*** Opening Provided records ***
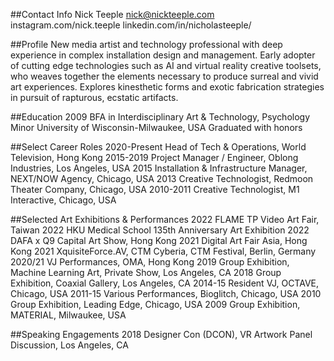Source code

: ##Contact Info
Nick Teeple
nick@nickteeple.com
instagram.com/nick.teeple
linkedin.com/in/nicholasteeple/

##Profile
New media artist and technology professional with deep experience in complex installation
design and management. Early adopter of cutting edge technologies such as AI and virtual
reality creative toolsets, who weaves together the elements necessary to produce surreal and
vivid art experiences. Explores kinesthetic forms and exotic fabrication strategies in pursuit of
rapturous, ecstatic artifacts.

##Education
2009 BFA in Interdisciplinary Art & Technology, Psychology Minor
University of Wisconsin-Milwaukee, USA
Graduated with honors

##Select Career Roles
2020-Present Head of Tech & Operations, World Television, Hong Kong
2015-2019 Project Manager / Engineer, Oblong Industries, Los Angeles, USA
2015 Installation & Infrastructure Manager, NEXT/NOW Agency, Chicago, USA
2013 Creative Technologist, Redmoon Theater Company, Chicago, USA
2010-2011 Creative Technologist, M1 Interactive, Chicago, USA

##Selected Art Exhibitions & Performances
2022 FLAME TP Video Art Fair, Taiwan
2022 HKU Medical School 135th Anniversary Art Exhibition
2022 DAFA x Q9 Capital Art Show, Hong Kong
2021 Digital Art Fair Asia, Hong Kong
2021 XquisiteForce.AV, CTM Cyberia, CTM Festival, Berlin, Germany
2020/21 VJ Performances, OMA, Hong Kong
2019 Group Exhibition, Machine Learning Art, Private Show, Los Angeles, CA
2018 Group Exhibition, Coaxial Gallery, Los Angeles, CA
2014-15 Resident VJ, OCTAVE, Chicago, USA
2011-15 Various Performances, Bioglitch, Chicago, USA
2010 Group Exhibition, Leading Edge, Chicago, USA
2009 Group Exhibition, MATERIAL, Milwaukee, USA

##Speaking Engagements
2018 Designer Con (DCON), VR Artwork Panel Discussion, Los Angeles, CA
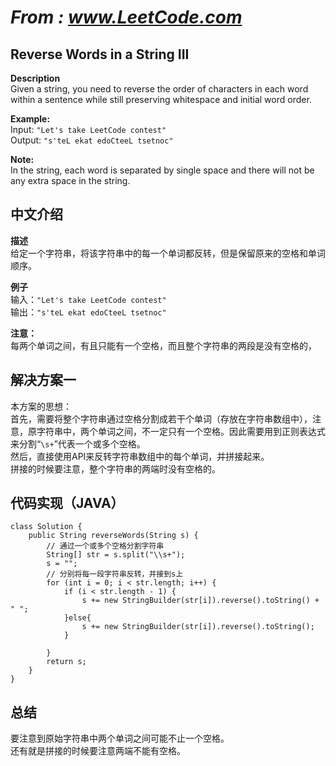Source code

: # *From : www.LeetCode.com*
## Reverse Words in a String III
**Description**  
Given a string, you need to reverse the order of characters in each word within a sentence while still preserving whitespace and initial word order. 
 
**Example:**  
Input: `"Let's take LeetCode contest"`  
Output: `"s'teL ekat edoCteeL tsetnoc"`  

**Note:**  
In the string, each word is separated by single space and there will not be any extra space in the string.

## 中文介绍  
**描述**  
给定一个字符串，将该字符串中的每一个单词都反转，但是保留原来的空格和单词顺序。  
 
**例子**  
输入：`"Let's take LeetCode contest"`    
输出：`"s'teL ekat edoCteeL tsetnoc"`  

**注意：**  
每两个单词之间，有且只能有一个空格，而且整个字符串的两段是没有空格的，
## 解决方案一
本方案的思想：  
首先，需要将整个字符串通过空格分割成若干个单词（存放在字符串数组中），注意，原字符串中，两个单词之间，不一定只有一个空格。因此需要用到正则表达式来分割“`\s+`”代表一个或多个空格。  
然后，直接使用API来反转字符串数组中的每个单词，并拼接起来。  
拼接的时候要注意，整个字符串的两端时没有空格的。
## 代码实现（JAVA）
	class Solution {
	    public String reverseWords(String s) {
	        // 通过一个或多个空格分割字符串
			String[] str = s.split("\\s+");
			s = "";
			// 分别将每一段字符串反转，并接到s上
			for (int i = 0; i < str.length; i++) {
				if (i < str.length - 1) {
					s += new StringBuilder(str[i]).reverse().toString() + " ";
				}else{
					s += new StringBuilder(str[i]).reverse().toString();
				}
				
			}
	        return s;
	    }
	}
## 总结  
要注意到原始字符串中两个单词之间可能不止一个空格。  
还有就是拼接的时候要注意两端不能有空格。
*** Closing Provided records ***
Aim of the task: Gather each line of the listing that holds the string "Kong".

Written response:
2020-Present Head of Tech & Operations, World Television, Hong Kong
2022 DAFA x Q9 Capital Art Show, Hong Kong
2021 Digital Art Fair Asia, Hong Kong
2020/21 VJ Performances, OMA, Hong Kong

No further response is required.